I planted our winter-blooming Algerian Iris by our driveway in a gravelly spot in full sun. Bonus: It has a great ability to flower right out there, when few other plants dare do anything. The narrow green strappy leaves, are evergreen and only 18 inches tall, and make a dense deer-resistant clump to about the same distance across. It does not like shade at all and must have very good drainage.
Starting in November (weather permitting), the clumps begin to flower with two-inch, fragrant, light lavender-purple flowers. It is a vigorous plant that slowly spreads by rhizomes (also known as rootstalk, or rootstock – the horizontal stem of a plant from which a variety of individual plants can grow – great for filling in spaces, such as alongside my driveway!). The blooms make good cut flowers arrangements, but if you do not slug bait, all of them will have some chew spots
They can continue to bloom through April (temporarily ceasing when the temperature drops below 15 degrees F). The Royal Horticultural Society named Iris unguicularis as one of the top 200 plants of the last 200 years!

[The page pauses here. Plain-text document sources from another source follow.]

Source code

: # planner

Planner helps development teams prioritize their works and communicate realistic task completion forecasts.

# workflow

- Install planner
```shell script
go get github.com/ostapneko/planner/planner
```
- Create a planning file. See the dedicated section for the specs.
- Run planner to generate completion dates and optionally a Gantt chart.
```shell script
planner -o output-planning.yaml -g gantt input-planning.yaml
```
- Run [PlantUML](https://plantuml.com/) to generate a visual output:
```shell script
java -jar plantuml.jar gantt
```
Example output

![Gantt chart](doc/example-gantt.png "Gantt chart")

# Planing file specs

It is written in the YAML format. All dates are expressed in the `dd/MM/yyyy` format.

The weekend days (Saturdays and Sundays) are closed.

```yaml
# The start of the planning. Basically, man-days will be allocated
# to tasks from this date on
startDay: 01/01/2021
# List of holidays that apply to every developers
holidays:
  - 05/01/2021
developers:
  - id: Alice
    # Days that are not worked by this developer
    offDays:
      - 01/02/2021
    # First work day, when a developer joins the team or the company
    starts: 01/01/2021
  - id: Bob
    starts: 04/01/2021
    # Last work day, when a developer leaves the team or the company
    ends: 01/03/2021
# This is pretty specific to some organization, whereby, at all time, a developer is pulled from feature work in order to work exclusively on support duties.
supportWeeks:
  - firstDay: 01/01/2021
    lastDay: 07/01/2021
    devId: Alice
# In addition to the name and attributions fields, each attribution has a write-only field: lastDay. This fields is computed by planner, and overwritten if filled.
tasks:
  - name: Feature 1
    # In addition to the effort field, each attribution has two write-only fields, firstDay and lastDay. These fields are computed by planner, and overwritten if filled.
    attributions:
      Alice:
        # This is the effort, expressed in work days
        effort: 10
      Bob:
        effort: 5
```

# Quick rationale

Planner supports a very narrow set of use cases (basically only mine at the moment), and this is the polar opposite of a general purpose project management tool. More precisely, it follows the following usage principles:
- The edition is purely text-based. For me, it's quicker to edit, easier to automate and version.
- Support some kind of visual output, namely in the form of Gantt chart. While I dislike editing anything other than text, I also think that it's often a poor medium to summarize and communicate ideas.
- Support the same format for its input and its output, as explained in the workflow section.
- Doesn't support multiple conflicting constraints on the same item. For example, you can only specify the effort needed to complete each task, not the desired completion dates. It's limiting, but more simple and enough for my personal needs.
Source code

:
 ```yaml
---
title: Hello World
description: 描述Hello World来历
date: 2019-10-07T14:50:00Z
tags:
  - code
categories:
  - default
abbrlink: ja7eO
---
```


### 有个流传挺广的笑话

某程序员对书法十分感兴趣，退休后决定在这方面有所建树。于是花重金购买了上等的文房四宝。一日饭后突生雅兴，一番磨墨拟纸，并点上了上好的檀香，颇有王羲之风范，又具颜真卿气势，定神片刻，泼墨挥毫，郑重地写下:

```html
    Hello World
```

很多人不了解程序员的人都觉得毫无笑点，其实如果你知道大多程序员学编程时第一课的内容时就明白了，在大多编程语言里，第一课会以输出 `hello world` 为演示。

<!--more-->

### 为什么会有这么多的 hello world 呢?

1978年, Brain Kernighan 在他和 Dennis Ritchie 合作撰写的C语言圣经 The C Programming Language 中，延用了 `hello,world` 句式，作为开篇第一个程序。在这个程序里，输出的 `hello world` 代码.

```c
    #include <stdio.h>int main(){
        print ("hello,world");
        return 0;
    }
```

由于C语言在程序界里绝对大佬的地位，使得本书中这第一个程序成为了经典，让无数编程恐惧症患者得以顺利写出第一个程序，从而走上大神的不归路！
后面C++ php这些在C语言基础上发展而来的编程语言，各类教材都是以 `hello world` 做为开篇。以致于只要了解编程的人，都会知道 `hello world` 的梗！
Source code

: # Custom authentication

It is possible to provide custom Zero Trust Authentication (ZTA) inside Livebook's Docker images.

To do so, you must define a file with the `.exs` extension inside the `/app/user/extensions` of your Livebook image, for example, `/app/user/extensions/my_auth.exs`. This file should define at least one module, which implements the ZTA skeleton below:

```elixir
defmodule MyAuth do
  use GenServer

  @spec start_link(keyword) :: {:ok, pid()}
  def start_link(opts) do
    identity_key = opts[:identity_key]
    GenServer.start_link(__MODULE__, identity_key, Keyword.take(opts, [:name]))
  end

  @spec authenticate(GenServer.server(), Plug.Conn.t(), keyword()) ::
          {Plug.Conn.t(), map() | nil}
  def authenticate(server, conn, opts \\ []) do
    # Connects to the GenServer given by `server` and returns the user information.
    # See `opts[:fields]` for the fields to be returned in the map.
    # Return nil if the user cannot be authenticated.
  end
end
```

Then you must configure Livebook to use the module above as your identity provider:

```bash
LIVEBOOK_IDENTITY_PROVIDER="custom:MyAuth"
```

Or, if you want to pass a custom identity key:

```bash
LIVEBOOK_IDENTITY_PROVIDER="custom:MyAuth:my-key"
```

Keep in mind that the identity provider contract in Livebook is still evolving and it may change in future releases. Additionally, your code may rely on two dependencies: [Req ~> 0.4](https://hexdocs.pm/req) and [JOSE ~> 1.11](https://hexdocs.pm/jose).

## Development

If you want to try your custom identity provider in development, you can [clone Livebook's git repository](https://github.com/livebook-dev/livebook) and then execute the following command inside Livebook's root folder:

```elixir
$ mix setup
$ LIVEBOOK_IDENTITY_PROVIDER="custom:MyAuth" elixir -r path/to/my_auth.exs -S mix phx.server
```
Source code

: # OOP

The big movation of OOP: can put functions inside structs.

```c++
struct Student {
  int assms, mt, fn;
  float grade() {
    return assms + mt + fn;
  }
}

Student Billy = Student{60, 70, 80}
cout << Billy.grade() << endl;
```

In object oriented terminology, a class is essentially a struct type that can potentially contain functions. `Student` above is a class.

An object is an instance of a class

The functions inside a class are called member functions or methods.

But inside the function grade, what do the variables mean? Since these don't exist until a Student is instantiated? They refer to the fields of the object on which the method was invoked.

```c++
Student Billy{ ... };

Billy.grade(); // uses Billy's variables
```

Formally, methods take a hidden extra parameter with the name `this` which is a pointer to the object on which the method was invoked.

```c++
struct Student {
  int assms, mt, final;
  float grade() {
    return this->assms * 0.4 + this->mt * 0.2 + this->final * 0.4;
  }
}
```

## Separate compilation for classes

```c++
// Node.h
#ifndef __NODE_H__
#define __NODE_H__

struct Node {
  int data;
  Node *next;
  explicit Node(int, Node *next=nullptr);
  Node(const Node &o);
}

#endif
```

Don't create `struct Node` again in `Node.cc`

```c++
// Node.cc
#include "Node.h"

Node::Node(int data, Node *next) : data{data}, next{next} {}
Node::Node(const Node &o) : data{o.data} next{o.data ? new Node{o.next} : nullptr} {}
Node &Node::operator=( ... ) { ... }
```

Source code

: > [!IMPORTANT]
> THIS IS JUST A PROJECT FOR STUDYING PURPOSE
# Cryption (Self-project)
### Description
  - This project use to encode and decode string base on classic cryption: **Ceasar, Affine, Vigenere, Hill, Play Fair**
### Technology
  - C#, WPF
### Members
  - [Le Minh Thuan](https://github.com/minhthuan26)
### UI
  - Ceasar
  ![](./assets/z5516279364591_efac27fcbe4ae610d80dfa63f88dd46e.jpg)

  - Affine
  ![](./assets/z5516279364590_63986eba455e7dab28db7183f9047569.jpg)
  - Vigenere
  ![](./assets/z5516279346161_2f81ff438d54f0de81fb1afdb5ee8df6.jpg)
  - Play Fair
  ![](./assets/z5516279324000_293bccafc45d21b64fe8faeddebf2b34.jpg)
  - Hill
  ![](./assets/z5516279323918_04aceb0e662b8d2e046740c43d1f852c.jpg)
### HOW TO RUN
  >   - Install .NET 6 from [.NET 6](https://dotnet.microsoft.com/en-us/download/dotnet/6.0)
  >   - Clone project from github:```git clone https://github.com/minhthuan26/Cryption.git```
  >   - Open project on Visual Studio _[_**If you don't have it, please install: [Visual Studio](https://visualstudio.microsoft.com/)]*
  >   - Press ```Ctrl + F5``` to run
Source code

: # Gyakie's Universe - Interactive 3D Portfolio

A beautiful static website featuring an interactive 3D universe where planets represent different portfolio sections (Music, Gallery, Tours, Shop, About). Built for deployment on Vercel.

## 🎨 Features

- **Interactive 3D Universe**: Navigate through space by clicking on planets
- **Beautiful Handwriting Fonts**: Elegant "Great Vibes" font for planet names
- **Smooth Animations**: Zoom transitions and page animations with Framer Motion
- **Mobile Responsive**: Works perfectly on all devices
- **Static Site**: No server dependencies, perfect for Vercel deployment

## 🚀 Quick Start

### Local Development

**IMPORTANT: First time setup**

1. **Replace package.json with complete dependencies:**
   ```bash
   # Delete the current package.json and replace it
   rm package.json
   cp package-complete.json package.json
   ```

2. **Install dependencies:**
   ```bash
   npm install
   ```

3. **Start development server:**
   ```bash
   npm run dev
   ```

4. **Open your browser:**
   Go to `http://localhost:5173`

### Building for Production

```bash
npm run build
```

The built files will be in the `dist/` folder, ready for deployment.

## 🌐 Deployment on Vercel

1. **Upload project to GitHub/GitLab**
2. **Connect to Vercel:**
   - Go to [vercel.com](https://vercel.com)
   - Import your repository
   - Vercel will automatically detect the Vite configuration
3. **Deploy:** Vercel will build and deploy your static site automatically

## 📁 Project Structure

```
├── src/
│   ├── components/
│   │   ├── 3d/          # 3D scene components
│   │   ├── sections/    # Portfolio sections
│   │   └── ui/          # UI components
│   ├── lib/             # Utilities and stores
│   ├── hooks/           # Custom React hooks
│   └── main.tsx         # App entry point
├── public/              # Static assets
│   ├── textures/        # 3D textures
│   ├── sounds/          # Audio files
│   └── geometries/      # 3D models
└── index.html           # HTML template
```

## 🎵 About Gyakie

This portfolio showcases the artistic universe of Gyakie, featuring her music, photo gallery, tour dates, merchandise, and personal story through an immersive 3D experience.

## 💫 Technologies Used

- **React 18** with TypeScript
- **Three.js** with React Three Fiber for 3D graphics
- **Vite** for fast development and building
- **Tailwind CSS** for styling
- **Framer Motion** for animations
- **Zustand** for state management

This plant is great for rock gardens, raised beds, banks, slopes and containers. It can even handle coastal gardens. It is one tough plant. It seems to handle our zone 8 climate with no problem. I have only seen a little leaf burn when the temps got down to 12 F.
I cut the foliage down to about two inches in the late fall once it is obvious to me that it is starting to bloom. This shows off the flowers better.
It does not like being dug up and disturbed, but sections can be dug up off the sides to give to your friends and family. Be forewarned, thought, it takes more than a year to make it happy again. The center of my clump tends to give out, but I put compost and fertilizer in the middle and it grows back.
I am told that it can cause indigestion if eaten. Do not eat it.
With these few exceptions, I just leave it alone most of the year:
- Trim back the foliage just before it breaks into bloom.
- Bait for slugs at the same time.
- Add a circle around it of compost and manure in March.